(Saved entries)
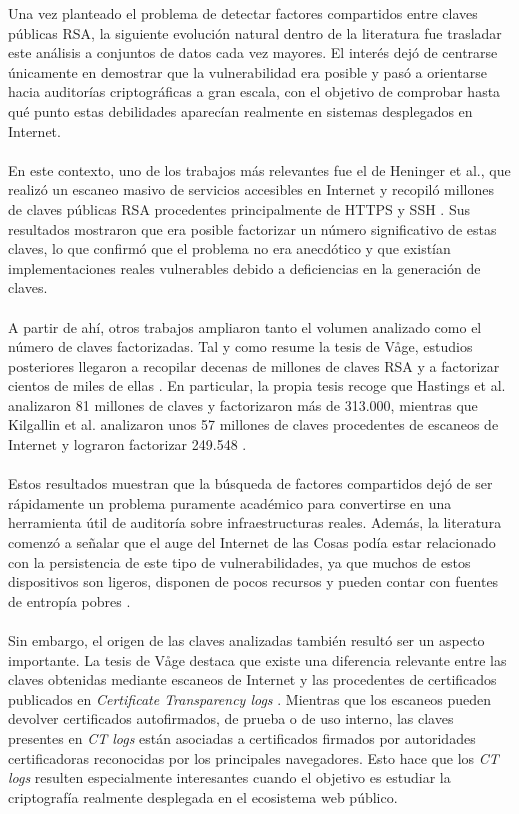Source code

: Una vez planteado el problema de detectar factores compartidos entre claves públicas RSA, la siguiente evolución natural dentro de la literatura fue trasladar este análisis a conjuntos de datos cada vez mayores. El interés dejó de centrarse únicamente en demostrar que la vulnerabilidad era posible y pasó a orientarse hacia auditorías criptográficas a gran escala, con el objetivo de comprobar hasta qué punto estas debilidades aparecían realmente en sistemas desplegados en Internet.
\\
\\
En este contexto, uno de los trabajos más relevantes fue el de Heninger et al., que realizó un escaneo masivo de servicios accesibles en Internet y recopiló millones de claves públicas RSA procedentes principalmente de HTTPS y SSH \cite{heninger2012mining}. Sus resultados mostraron que era posible factorizar un número significativo de estas claves, lo que confirmó que el problema no era anecdótico y que existían implementaciones reales vulnerables debido a deficiencias en la generación de claves.
\\
\\
A partir de ahí, otros trabajos ampliaron tanto el volumen analizado como el número de claves factorizadas. Tal y como resume la tesis de Våge, estudios posteriores llegaron a recopilar decenas de millones de claves RSA y a factorizar cientos de miles de ellas \cite{vage2022finding}. En particular, la propia tesis recoge que Hastings et al. analizaron 81 millones de claves y factorizaron más de 313.000, mientras que Kilgallin et al. analizaron unos 57 millones de claves procedentes de escaneos de Internet y lograron factorizar 249.548 \cite{vage2022finding}.
\\
\\
Estos resultados muestran que la búsqueda de factores compartidos dejó de ser rápidamente un problema puramente académico para convertirse en una herramienta útil de auditoría sobre infraestructuras reales. Además, la literatura comenzó a señalar que el auge del Internet de las Cosas podía estar relacionado con la persistencia de este tipo de vulnerabilidades, ya que muchos de estos dispositivos son ligeros, disponen de pocos recursos y pueden contar con fuentes de entropía pobres \cite{vage2022finding}.
\\
\\
Sin embargo, el origen de las claves analizadas también resultó ser un aspecto importante. La tesis de Våge destaca que existe una diferencia relevante entre las claves obtenidas mediante escaneos de Internet y las procedentes de certificados publicados en \textit{Certificate Transparency logs} \cite{vage2022finding}. Mientras que los escaneos pueden devolver certificados autofirmados, de prueba o de uso interno, las claves presentes en \textit{CT logs} están asociadas a certificados firmados por autoridades certificadoras reconocidas por los principales navegadores. Esto hace que los \textit{CT logs} resulten especialmente interesantes cuando el objetivo es estudiar la criptografía realmente desplegada en el ecosistema web público.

• **WHAT YOU SHOULD DO**: Set down nothing but the lines from the one containing "A partir de" through the end of the entries above, exactly as written, both ends counted.

• **WRITTEN ANSWER**:
A partir de ahí, otros trabajos ampliaron tanto el volumen analizado como el número de claves factorizadas. Tal y como resume la tesis de Våge, estudios posteriores llegaron a recopilar decenas de millones de claves RSA y a factorizar cientos de miles de ellas \cite{vage2022finding}. En particular, la propia tesis recoge que Hastings et al. analizaron 81 millones de claves y factorizaron más de 313.000, mientras que Kilgallin et al. analizaron unos 57 millones de claves procedentes de escaneos de Internet y lograron factorizar 249.548 \cite{vage2022finding}.
\\
\\
Estos resultados muestran que la búsqueda de factores compartidos dejó de ser rápidamente un problema puramente académico para convertirse en una herramienta útil de auditoría sobre infraestructuras reales. Además, la literatura comenzó a señalar que el auge del Internet de las Cosas podía estar relacionado con la persistencia de este tipo de vulnerabilidades, ya que muchos de estos dispositivos son ligeros, disponen de pocos recursos y pueden contar con fuentes de entropía pobres \cite{vage2022finding}.
\\
\\
Sin embargo, el origen de las claves analizadas también resultó ser un aspecto importante. La tesis de Våge destaca que existe una diferencia relevante entre las claves obtenidas mediante escaneos de Internet y las procedentes de certificados publicados en \textit{Certificate Transparency logs} \cite{vage2022finding}. Mientras que los escaneos pueden devolver certificados autofirmados, de prueba o de uso interno, las claves presentes en \textit{CT logs} están asociadas a certificados firmados por autoridades certificadoras reconocidas por los principales navegadores. Esto hace que los \textit{CT logs} resulten especialmente interesantes cuando el objetivo es estudiar la criptografía realmente desplegada en el ecosistema web público.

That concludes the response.